Dominos or Nandos i think is what i'm choosing between.

Tel, i'm not 100% convinced on the simple carbs after training to be honest, there seems to be wide ranging opinion on the matter, including quite a lengthy thread that was covered on here re dextrose or oats post training - can't remember the name or i'd link you to it.


----------



## YoungGun (Mar 30, 2008)

T.F. said:


> Dominos or Nandos i think is what i'm choosing between.
> 
> Tel, i'm not 100% convinced on the simple carbs after training to be honest, there seems to be wide ranging opinion on the matter, including quite a lengthy thread that was covered on here re dextrose or oats post training - can't remember the name or i'd link you to it.


 What the hell is all this talk of simple carbs and crap about????

If in doubt, you just up the dose. Simplez.


----------



## T.F. (Aug 28, 2008)

:lol:

I think i'll stick to the same dose for now mate, but that was invaluable insight and as always, it's greatly appreciated


----------



## Nemises (Jun 29, 2008)

T.F. said:


> Today, planning to have a cheat meal tonight, not sure what as yet - open to suggestions??  Had a long lie in today, been feeling totally f*cked all week so intend to get as much sleep as possible to recover this weekend, no idea why i've been so tired but hey ho, on we go.
> 
> 1100: 100g oats, 5g glutamine, 50g instant whey, 500ml semi-skimmed milk, apple
> 
> ...


Mate i felt like sh!t 1st week of dbol and always tired and thirsty.
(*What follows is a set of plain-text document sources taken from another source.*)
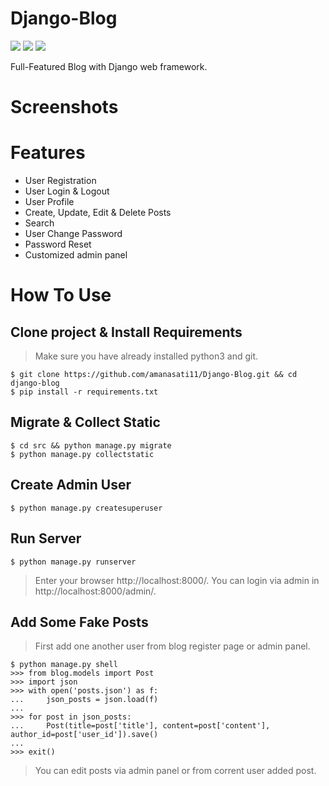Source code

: # Django-Blog
[![](https://img.shields.io/pypi/pyversions/Django.svg)](https://python.org/downloads/)
[![](https://img.shields.io/badge/django-2.0%20%7C%202.1%20%7C%202.2-success.svg)](https://djangoproject.com/)
[![](https://img.shields.io/apm/l/vim-mode.svg)](https://choosealicense.com/licenses/mit/)

Full-Featured Blog with Django web framework. 

Screenshots
=


Features 
=
- User Registration
- User Login & Logout
- User Profile
- Create, Update, Edit & Delete Posts
- Search
- User Change Password
- Password Reset
- Customized admin panel

How To Use
=
## Clone project & Install Requirements
> Make sure you have already installed python3 and git.
```
$ git clone https://github.com/amanasati11/Django-Blog.git && cd django-blog
$ pip install -r requirements.txt
```
## Migrate & Collect Static
```
$ cd src && python manage.py migrate
$ python manage.py collectstatic
```
## Create Admin User
```
$ python manage.py createsuperuser
```
## Run Server
```
$ python manage.py runserver
```
> Enter your browser http://localhost:8000/. You can login via admin in http://localhost:8000/admin/.

## Add Some Fake Posts
> First add one another user from blog register page or admin panel.
```
$ python manage.py shell
>>> from blog.models import Post
>>> import json
>>> with open('posts.json') as f:
...     json_posts = json.load(f)
...
>>> for post in json_posts:
...     Post(title=post['title'], content=post['content'], author_id=post['user_id']).save()
...
>>> exit()
```
> You can edit posts via admin panel or from corrent user added post.
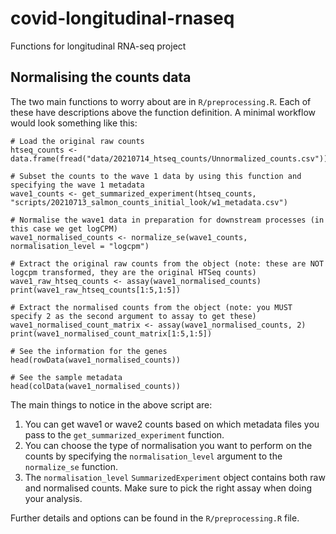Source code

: # covid-longitudinal-rnaseq

Functions for longitudinal RNA-seq project

## Normalising the counts data

The two main functions to worry about are in `R/preprocessing.R`. Each of these have descriptions above the function definition. A minimal workflow would look something like this:

```
# Load the original raw counts
htseq_counts <- data.frame(fread("data/20210714_htseq_counts/Unnormalized_counts.csv"))

# Subset the counts to the wave 1 data by using this function and specifying the wave 1 metadata
wave1_counts <- get_summarized_experiment(htseq_counts, "scripts/20210713_salmon_counts_initial_look/w1_metadata.csv")

# Normalise the wave1 data in preparation for downstream processes (in this case we get logCPM)
wave1_normalised_counts <- normalize_se(wave1_counts, normalisation_level = "logcpm")

# Extract the original raw counts from the object (note: these are NOT logcpm transformed, they are the original HTSeq counts)
wave1_raw_htseq_counts <- assay(wave1_normalised_counts)
print(wave1_raw_htseq_counts[1:5,1:5])

# Extract the normalised counts from the object (note: you MUST specify 2 as the second argument to assay to get these)
wave1_normalised_count_matrix <- assay(wave1_normalised_counts, 2)
print(wave1_normalised_count_matrix[1:5,1:5])

# See the information for the genes
head(rowData(wave1_normalised_counts))

# See the sample metadata
head(colData(wave1_normalised_counts))
```

The main things to notice in the above script are:
 1. You can get wave1 or wave2 counts based on which metadata files you pass to the `get_summarized_experiment` function.
 2. You can choose the type of normalisation you want to perform on the counts by specifying the `normalisation_level` argument to the `normalize_se` function.
 3. The `normalisation_level` `SummarizedExperiment` object contains both raw and normalised counts. Make sure to pick the right assay when doing your analysis.

Further details and options can be found in the `R/preprocessing.R` file.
It past after the 1St week.

Nice thread, will be folowing.


----------



## TH0R (Aug 15, 2007)

T.F. said:


> Dominos or Nandos i think is what i'm choosing between.
> 
> Tel, i'm not 100% convinced on the simple carbs after training to be honest, there seems to be wide ranging opinion on the matter, including quite a lengthy thread that was covered on here re dextrose or oats post training - can't remember the name or i'd link you to it.


Saw a bit of the thread, it is general consensus that the body needs easily absorbed

carbs straight after a hard workout, just 40 or 50g is required or 2 banana's.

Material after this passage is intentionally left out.